Wird das Weihnachtswunder geschehen? Nun, Wunder geschehen im wirklichen Leben nur selten. Anstelle der genauen Adresse schreibt der Junge auf den Umschlag „An den Großvater im Dorf“. Der Brief ist wohl nie beim Großvater angekommen... Die Redewendung ist zu einem geflügelten Wort geworden, zum Synonym für einen Brief ohne Adresse oder etwas, was ins Ungewisse führt.

  1. Kaschtanka, 1887

Ein kleiner Hund, „eine Kreuzung von Dackel und Bauernköter“, hat sich verirrt – sein Besitzer ist betrunken und hat ihn aus den Augen verloren. Auf der Straße nimmt ein Fremder die Hündin mit, fütterte sie, behält sie bei sich und gibt ihr den Spitznamen Kaschtanka. Der neue Besitzer entpuppte sich als Zirkusartist und beschließt, die Hündin für eine Show zu trainieren. Bei ihrem Debüt ruft jemand ihren alten Spitznamen – es stellt sich heraus, dass ihr früherer Besitzer sich unter den Zirkus-Besuchern befindet.

Tschechow vermenschlicht den Hund bis zum Äußersten und stattet ihn mit Gedanken und Gefühle aus – um so deutlicher wird ihr Unterschied zum Menschen. Kaschtanka hängt an ihrem alten Herrchen, selbst wenn sie satt in ihrem neuen Haus einschläft, trauert sie um ihn und erinnert sich mit Wehmut an die Hänseleien seines Sohnes. Niemals würde sie ihr Herrchen gegen Komfort und warmes Essen eintauschen, nicht einmal gegen den Ruhm eines Zirkuslebens und so kehrt sie sofort zu ihm zurück, als dieser sie ruft.

  1. Der Student, 1894

Als Iwan Welikopolskij, Student an der Geistlichen Akademie, nach Hause geht, wird es plötzlich kalt und ein starker Wind beginnt zu wehen.
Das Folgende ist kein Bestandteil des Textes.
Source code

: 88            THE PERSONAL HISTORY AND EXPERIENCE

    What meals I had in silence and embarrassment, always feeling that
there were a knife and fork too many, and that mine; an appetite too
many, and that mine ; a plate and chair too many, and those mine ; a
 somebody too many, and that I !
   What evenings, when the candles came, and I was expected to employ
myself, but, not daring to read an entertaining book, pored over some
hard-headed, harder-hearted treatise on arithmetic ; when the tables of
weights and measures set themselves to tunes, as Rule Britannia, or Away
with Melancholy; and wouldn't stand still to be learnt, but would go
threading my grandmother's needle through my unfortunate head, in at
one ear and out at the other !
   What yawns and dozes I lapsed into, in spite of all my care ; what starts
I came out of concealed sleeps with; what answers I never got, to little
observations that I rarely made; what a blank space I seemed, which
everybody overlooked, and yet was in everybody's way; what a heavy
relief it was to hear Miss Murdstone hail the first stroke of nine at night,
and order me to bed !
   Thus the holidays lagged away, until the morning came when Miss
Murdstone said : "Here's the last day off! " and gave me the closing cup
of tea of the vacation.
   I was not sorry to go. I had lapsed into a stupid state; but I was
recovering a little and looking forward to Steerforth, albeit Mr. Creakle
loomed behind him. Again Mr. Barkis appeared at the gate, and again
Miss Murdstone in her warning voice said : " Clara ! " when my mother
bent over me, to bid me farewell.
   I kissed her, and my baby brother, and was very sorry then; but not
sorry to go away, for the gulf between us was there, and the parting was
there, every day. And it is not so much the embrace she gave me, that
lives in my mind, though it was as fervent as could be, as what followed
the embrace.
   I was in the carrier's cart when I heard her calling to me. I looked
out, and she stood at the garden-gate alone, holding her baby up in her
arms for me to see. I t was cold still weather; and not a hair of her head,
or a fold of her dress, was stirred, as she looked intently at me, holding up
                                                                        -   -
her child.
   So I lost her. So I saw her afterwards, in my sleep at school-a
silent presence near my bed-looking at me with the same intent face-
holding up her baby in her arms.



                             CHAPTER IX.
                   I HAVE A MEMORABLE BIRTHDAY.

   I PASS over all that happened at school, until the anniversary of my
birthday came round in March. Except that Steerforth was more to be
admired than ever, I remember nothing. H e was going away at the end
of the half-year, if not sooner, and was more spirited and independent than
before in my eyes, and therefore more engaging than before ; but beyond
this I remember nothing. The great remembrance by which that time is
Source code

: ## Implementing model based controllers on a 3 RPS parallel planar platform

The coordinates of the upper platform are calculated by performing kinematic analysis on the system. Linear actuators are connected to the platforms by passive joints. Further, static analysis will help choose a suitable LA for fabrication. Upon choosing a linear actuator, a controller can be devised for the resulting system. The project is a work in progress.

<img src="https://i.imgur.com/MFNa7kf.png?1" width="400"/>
Seine Gedanken sind düster, er denkt, dass derselbe Wind bereits unter Fürst Rjurik und Zar Peter geweht hat und bereits seit Tausenden Jahren weht und in all der Zeit hat sich nichts geändert – die gleiche Armut, Traurigkeit und Unwissenheit um ihn herum. Unterwegs schaut der Student bei zwei verwitweten Bäuerinnen aus seinem Dorf vorbei, Wassilissa und deren Tochter Lukerja. Aus Langeweile erzählt er ihnen die biblische Geschichte von der Verleugnung Christi durch Petrus und deutete an, dass es sich um eine ähnlich beängstigende und kalte Nacht gehandelt habe. Seine Geschichte bringt die Mutter zum Weinen und er erkennt, dass sie die Qualen des Apostels wirklich nachempfindet und ihr dieses biblische Ereignis sehr nahe geht...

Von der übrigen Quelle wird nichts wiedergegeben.